More updates as I have them... now back to working on Adventure 4 (which is AWESOME btw).


----------



## Drabix (Jun 20, 2012)

Any update for Pathfinder Adventure 4 timing?


----------



## mort655 (Jun 20, 2012)

Rugult said:


> Barring usual EN Publishing luck, I *think *Adventure 5 should be out by early July at the latest (mainly to give Ryan time to edit and convert the sucker, along with layout).
> 
> I have a lot of GenCon beer riding on getting you an on-time adventure, thus I wanted to get this quick update to everyone.  I ran War of the Burning Sky as the adventures were being released, so I understand exactly how some of you feel!
> (which is AWESOME btw).




Early July? That's like the best news I've heard all day. 

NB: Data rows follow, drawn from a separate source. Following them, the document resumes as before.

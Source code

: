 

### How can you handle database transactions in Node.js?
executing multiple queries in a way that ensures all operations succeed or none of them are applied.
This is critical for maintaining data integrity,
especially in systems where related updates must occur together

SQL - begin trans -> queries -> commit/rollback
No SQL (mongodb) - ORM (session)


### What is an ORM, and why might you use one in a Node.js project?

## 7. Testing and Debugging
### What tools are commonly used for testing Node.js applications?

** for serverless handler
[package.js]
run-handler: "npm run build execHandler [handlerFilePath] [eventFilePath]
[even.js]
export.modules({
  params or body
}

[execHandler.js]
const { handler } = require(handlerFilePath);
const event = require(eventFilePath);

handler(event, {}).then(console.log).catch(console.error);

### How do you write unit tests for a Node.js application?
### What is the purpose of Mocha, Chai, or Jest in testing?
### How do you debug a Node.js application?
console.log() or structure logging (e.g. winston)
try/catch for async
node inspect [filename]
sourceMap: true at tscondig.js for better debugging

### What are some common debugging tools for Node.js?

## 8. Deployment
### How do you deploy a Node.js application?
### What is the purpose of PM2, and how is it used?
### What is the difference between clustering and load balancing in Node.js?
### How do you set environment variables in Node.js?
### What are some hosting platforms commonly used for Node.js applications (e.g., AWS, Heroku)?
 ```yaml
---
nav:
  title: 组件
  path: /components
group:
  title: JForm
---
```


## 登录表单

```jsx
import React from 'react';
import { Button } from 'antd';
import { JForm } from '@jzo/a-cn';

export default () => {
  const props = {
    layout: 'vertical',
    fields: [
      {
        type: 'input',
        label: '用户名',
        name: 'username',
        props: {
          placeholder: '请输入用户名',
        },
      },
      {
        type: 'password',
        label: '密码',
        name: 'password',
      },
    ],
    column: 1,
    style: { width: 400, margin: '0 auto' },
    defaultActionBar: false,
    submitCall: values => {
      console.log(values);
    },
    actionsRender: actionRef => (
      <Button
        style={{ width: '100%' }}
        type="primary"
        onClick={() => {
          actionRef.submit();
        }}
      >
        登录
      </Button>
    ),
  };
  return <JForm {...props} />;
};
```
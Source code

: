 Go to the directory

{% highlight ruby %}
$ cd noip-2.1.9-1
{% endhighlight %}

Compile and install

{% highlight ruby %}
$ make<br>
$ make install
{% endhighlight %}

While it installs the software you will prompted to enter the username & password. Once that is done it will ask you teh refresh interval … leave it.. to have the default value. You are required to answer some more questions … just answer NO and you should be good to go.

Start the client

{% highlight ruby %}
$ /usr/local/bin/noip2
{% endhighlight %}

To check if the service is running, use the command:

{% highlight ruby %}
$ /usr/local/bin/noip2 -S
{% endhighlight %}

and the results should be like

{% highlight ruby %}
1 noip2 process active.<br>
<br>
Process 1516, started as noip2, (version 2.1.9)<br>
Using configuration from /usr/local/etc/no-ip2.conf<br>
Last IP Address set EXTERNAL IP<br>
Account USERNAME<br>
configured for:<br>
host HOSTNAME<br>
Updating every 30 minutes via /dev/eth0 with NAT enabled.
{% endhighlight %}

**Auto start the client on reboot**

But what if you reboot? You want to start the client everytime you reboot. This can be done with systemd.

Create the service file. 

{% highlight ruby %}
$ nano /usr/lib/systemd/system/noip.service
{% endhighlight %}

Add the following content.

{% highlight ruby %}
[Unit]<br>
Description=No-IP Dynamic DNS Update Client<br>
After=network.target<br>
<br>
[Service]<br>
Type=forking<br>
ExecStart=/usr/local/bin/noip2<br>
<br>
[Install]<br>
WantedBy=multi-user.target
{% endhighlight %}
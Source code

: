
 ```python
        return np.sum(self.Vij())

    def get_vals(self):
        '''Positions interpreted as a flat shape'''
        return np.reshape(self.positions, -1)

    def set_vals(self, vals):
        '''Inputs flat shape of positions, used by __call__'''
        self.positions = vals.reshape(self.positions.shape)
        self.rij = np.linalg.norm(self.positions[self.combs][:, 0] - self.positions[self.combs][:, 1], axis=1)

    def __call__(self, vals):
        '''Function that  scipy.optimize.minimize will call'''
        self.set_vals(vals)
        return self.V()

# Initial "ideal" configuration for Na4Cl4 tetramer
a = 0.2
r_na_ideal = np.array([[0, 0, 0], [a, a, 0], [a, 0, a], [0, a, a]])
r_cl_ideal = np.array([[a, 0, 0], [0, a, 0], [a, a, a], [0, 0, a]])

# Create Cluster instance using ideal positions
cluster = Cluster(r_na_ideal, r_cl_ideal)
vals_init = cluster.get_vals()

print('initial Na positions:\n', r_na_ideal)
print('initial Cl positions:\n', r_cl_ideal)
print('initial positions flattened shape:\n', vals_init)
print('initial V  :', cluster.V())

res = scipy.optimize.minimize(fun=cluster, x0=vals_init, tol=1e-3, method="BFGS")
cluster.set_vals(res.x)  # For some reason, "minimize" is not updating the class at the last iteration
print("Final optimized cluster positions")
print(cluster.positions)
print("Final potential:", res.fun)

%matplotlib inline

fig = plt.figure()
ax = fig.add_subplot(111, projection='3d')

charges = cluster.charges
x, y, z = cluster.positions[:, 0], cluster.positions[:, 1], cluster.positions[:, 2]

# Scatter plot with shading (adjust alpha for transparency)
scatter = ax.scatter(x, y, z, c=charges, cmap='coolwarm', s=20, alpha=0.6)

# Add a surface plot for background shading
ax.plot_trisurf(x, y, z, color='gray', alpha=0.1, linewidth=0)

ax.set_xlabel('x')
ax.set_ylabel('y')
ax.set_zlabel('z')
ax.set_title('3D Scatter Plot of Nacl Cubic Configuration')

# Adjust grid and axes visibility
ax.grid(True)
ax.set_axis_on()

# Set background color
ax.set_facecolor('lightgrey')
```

Is there a way that I can proxy buy you a beer at Gen-con? I won't be there in the flesh, but I'd totally donate to the Adventure 5 Alcoholic Motivation Fund.


----------



## RangerWickett (Jun 20, 2012)

Sorry. There's no way in the world adventure 5 will be released in July. We'll have the text done by then, but art and maps won't be ready until mid-August, because our freelancers are currently working on other projects, including Admiral o' the High Seas. Also, Klaus (who does the portraits) has WotC work.


----------



## gideonpepys (Jun 20, 2012)

Will it at least release in August?


----------



## Morrus (Jun 20, 2012)

Drabix said:


> Any update for Pathfinder Adventure 4 timing?




Imminent.


----------